The rate of price growth in Melbourne’s land market has slowed, with the median lot price rising 7 per cent to $323,000, RPM’s Q1 Residential Market Review reveals. Sales volumes also fell 15 per cent, which is attributed to supply constraints in active new housing estates rather than a drop in demand.
RPM Real Estate Group head of Communities Luke Kelly said: “The volume of land sales means lots cannot be constructed fast enough to keep up with sales rates. As a result, developers are adopting restrained lot release programs to allay settlement risk given title timeframes are stretching beyond 15 months for most estates.”
Mr Kelly said supply is improving but will likely be outpaced by demand.
“The greenfield market will receive a supply boost via fast-tracked PSPs expected to potentially deliver more than 110,000* lots by the end of the year.
“However, we expect affordability constraints will become more prominent which will result in more modest land price growth of around five to six per cent through the remainder of 2018,” he said.
With prices souring by 188 per cent over the last decade, compared to 92 per cent growth for established houses and 61 per cent for apartments, investors are also flocking to the greenfields, comprising about 20 per cent of total purchasers, according to RPM Research.
“Strong capital growth through land value appreciation in outer Melbourne is a strong driver for an increasing number of investors,” Mr Kelly said. “With vacancy rates below two per cent and indicative house yield in the outer ring around 6.2 per cent, house and land investments have become a very viable option.”
Foreign investment slows
The report shows government charges on foreign investors has impacted demand among Asian investors, which accounted for on average 17 per cent of new dwellings in any given quarterly period over the last three years. Since the policy change mid last year, the share of new dwellings bought by foreign investors has fallen to 14 per cent.
Apartment market shows resilience
In the medium density market, a shift to developing housing product geared to owner occupiers, particularly in middle ring infill sites, is underpinning market resilience following previous supply peaks.
From a peak in calendar 2015, the decline in apartment approvals has moderated, while townhouse approvals have trended upwards. On a rolling 12-month basis to March 2018, townhouses have climbed 19.6% while apartments have remained steady, increasing by 3.6%.
Persistent commentary about an oversupply of Melbourne’s apartment market – particularly in the CBD and inner ring – have not been realised. Demand has essentially matched supply, reflected in total approval numbers holding up well over the 12 months to the March quarter. In November last year, a record high of 4,869 units were approved in high rise dwellings – highlighting the optimism of many developers.

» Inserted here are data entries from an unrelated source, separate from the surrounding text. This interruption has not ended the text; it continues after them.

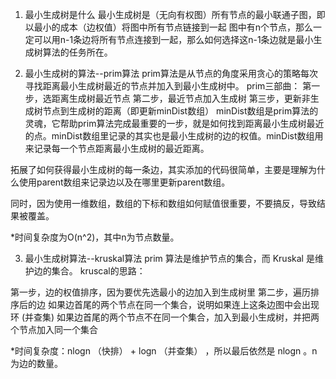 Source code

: 1. 最小生成树是什么
最小生成树是（无向有权图）所有节点的最小联通子图，即以最小的成本（边权值）将图中所有节点链接到一起
图中有n个节点，那么一定可以用n-1条边将所有节点连接到一起，那么如何选择这n-1条边就是最小生成树算法的任务所在。

2. 最小生成树的算法--prim算法
prim算法是从节点的角度采用贪心的策略每次寻找距离最小生成树最近的节点并加入到最小生成树中。
prim三部曲：
第一步，选距离生成树最近节点
第二步，最近节点加入生成树
第三步，更新非生成树节点到生成树的距离（即更新minDist数组）
minDist数组是prim算法的灵魂，它帮助prim算法完成最重要的一步，就是如何找到距离最小生成树最近的点。minDist数组里记录的其实也是最小生成树的边的权值。minDist数组用来记录每一个节点距离最小生成树的最近距离。

拓展了如何获得最小生成树的每一条边，其实添加的代码很简单，主要是理解为什么使用parent数组来记录边以及在哪里更新parent数组。

同时，因为使用一维数组，数组的下标和数组如何赋值很重要，不要搞反，导致结果被覆盖。

*时间复杂度为O(n^2)，其中n为节点数量。

3. 最小生成树算法--kruskal算法
prim 算法是维护节点的集合，而 Kruskal 是维护边的集合。
kruscal的思路：

第一步，边的权值排序，因为要优先选最小的边加入到生成树里
第二步，遍历排序后的边
如果边首尾的两个节点在同一个集合，说明如果连上这条边图中会出现环 (并查集)
如果边首尾的两个节点不在同一个集合，加入到最小生成树，并把两个节点加入同一个集合

*时间复杂度：nlogn （快排） + logn （并查集） ，所以最后依然是 nlogn 。n为边的数量。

Not only has an oversupply en masse failed to materialise (albeit some suburbs appear to have excess supply based on price discounts), it is reasonable to suggest there is a potential undersupply. This is underscored by vacancy rates sitting at 1.8% in the inner ring and 3% in the mid ring.
The much talked about downturn in the apartment market will by no means be at the magnitude that is widely anticipated. The current robust level of activity off the back of high population gains, strong economic fundamentals and capital growth prospects underscores a level of confidence from both developers and buyers.
These supportive variables of activity are anticipated to continue over the near term, eroding any significant reduction in approvals, albeit below previous peaks. Any shortfall will likely be offset by increasing activity in townhouses – particularly in the ‘missing middle’.